H.H. Franchising Systems, Inc. v. Missionera LLC et al
Filing
44
REPORT AND RECOMMENDATIONS re 29 Defendants' Motion to Dismiss for Failure to State a Claim due to Illegality with Connecticut Law. IT IS RECOMMENDED THAT Defendants' motion to dismiss 29 be DENIED. Objections to R&R due by 12/6/2024. Signed by Magistrate Judge Stephanie K. Bowman on 11/22/2024. (km)

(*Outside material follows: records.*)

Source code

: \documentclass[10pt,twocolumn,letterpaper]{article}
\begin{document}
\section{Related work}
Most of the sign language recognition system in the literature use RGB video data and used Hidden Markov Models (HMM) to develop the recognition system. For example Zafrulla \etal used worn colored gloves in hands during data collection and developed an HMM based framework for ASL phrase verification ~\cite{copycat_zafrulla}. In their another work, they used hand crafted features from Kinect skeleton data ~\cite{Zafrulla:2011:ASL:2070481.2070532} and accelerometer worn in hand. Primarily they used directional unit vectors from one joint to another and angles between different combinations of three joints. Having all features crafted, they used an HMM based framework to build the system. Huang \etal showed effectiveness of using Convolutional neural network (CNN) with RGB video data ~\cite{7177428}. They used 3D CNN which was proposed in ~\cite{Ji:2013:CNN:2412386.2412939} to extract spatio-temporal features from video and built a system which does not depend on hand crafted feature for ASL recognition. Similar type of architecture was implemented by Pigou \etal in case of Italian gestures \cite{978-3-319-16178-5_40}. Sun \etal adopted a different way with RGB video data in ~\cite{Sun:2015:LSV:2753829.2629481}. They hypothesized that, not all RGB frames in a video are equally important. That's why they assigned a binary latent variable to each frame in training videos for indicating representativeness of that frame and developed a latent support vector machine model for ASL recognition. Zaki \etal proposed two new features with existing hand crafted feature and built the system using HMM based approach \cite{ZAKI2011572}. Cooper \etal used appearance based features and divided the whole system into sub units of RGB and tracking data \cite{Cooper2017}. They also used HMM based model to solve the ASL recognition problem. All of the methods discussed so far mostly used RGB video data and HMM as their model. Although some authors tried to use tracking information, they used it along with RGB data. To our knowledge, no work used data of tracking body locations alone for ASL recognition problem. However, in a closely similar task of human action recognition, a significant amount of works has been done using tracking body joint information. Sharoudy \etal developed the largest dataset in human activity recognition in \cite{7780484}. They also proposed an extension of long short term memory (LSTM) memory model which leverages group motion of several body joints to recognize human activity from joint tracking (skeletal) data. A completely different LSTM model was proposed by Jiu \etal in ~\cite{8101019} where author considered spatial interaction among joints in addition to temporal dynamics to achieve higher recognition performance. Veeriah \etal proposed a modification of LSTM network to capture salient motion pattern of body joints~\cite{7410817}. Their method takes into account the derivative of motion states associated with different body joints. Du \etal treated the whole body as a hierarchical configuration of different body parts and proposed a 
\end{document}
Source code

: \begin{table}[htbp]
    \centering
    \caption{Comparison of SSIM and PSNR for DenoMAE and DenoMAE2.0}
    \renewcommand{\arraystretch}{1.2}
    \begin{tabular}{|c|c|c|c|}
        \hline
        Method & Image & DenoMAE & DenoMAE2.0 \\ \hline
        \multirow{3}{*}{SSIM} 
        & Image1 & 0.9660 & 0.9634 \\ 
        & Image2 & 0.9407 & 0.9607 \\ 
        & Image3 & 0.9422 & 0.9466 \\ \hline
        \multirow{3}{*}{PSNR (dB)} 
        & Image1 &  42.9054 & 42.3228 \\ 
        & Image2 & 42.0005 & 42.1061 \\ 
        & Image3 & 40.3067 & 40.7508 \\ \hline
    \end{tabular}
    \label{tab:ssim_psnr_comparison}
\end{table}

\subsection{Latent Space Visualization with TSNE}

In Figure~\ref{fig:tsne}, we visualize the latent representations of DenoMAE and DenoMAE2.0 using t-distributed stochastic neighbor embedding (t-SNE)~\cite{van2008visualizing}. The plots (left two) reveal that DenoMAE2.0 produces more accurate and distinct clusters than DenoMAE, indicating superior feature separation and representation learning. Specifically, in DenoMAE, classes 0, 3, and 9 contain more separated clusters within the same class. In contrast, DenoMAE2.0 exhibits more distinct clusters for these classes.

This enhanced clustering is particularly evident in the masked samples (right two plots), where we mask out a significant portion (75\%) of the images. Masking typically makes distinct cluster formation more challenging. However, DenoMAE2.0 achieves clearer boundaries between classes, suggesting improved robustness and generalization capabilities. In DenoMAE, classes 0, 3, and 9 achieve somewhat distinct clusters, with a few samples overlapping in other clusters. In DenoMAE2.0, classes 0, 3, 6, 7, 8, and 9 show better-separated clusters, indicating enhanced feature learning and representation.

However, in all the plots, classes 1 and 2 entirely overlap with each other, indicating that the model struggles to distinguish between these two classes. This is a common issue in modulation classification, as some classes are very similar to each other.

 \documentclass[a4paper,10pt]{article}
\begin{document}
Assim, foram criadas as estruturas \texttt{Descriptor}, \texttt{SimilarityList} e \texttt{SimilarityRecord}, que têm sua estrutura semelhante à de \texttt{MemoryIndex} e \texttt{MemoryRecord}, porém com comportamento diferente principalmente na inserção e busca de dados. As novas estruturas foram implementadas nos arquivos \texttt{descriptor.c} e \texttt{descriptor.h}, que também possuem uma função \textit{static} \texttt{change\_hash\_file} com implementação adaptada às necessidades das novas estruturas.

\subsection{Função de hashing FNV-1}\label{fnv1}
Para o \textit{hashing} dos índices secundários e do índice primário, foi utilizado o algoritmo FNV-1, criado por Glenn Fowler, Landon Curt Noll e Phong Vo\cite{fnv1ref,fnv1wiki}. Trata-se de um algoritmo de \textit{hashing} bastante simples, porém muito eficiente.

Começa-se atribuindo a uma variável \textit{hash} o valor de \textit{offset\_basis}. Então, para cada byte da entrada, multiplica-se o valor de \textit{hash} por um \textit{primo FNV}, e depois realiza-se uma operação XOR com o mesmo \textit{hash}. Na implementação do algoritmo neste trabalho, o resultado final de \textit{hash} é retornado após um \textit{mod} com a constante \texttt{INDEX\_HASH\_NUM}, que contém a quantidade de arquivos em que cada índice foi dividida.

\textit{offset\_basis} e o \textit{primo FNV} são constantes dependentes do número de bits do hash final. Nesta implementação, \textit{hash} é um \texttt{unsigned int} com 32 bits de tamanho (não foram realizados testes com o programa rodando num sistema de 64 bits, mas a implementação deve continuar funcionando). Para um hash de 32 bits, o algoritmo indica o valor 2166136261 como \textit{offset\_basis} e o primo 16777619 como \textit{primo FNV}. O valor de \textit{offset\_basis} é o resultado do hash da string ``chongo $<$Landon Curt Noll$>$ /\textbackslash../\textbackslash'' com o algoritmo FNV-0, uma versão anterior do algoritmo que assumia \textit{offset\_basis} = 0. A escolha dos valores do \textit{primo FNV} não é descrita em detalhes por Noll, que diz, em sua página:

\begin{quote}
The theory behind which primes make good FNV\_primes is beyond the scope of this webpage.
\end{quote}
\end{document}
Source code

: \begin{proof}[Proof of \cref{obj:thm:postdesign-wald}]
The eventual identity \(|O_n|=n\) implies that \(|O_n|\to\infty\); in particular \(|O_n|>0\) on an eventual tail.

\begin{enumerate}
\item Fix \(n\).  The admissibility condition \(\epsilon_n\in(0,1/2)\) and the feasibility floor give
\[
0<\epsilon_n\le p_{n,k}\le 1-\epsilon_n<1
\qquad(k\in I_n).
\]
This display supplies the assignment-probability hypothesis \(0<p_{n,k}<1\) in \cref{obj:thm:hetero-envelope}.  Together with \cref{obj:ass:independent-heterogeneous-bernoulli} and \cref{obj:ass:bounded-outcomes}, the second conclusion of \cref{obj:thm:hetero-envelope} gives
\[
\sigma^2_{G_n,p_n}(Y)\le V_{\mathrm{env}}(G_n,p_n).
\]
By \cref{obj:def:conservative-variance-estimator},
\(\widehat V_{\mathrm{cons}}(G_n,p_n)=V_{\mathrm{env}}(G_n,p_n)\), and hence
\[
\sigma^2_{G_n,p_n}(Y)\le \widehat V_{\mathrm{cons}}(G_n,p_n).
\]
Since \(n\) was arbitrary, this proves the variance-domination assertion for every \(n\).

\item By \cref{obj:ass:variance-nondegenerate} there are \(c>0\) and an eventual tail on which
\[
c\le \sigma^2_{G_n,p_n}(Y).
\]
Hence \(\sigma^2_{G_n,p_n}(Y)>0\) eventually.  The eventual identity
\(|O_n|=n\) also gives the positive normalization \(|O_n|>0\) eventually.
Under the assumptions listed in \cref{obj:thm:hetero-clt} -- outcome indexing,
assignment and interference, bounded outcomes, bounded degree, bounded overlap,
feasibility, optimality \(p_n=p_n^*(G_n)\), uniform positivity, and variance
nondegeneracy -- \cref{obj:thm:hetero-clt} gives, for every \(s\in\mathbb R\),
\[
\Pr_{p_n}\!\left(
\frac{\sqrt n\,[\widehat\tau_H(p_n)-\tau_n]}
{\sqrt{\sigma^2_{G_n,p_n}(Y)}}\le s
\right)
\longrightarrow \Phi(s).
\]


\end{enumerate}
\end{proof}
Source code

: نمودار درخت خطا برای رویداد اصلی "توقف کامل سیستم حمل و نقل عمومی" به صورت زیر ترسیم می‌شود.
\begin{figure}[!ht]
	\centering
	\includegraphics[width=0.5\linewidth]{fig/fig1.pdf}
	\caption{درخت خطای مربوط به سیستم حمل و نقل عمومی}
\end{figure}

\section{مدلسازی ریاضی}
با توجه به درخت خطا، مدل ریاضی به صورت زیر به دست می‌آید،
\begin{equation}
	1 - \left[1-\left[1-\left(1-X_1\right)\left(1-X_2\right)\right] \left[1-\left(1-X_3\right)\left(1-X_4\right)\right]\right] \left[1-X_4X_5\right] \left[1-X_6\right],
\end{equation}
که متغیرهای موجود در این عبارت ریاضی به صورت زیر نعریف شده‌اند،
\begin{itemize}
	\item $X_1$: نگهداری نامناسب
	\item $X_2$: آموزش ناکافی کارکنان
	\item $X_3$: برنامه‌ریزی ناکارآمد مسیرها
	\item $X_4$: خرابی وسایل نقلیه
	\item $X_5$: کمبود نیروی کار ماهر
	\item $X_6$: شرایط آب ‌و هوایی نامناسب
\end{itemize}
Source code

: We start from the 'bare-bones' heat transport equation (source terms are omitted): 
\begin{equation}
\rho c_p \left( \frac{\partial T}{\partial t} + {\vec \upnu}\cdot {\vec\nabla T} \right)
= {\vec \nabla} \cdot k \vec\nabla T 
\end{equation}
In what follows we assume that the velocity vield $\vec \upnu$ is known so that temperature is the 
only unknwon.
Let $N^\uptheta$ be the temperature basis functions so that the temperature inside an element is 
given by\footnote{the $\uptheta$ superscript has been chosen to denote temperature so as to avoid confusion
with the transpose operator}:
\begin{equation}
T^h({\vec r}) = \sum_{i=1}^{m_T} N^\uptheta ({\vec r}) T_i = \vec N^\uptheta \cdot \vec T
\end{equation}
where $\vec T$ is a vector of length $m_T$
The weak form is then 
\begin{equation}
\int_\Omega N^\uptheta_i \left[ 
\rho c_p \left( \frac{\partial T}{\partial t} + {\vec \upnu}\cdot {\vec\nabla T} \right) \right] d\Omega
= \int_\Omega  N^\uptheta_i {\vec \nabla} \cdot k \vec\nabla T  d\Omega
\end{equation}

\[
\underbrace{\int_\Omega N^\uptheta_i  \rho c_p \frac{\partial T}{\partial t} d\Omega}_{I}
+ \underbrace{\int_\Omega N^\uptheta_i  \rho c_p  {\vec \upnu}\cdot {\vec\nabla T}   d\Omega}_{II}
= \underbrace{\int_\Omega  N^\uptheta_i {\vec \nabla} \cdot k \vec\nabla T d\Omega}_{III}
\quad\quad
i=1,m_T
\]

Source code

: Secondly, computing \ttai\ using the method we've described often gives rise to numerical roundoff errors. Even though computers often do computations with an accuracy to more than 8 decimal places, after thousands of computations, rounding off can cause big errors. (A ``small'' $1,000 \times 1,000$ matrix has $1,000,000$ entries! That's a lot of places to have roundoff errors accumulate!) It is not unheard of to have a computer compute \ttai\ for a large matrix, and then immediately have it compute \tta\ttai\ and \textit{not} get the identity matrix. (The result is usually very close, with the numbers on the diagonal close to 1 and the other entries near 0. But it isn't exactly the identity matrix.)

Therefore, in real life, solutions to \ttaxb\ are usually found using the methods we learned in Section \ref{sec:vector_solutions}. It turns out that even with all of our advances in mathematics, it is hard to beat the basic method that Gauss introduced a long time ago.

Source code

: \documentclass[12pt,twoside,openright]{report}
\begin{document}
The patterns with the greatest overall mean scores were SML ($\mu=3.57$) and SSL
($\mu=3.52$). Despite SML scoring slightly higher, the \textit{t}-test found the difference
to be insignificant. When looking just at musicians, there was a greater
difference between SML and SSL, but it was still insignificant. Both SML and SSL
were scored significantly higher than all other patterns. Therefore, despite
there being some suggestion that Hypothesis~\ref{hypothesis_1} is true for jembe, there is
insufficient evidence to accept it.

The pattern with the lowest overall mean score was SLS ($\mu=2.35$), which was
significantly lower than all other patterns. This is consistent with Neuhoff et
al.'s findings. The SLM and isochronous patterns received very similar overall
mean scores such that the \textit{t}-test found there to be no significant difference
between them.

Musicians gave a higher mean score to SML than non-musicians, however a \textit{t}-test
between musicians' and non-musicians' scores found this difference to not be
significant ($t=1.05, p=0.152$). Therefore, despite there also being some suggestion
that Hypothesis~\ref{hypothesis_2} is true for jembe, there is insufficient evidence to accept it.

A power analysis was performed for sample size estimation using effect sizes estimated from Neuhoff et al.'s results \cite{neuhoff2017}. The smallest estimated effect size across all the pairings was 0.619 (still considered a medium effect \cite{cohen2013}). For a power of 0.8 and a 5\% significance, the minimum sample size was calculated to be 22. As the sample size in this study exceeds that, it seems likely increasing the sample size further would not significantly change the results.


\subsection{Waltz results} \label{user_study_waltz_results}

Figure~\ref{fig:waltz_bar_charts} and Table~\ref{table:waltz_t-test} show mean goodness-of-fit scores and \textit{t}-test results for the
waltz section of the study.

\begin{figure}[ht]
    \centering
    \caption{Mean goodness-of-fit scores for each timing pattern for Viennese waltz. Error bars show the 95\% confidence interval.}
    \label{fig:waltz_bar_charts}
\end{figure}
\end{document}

UNITED STATES DISTRICT COURT
SOUTHERN DISTRICT OF OHIO
WESTERN DIVISION
H.H. FRANCHISING SYSTEMS, INC.,
Case No. 1:24-cv-00160
Plaintiff,
Hopkins, J.
Bowman, M.J.
v.
MISSIONERA LLC, et al.,
Defendants
REPORT AND RECOMMENDATION
On March 26, 2024, Plaintiff H.H. Franchising Systems (“HHFS”) filed suit against
a former franchisee and related guarantors, Defendants Missionera LLC and Vladimir and
Elena Petrenko, seeking to enforce a non-compete provision in the parties’ franchise
agreement. On September 11, 2024, the presiding district judge referred this case to the
undersigned. (Doc. 43). Currently pending is Defendants’ renewed motion to dismiss
Plaintiff’s amended complaint. (Doc. 29). For the reasons that follow, Defendants’ motion
should be DENIED.
I.
Procedural Background
Plaintiff originally filed suit against Defendants to obtain a declaratory judgment
regarding a noncompete provision in the parties’ franchise agreement prior to termination
of that agreement. Defendants moved to dismiss under Rule 12(b)(6), Fed. R. Civ. P., in
part on grounds that Plaintiff had failed to attach the franchise agreement or the
contractual clause as to which it sought specific enforcement. In the alternative,
Defendants sought a more definite statement. (Doc. 16).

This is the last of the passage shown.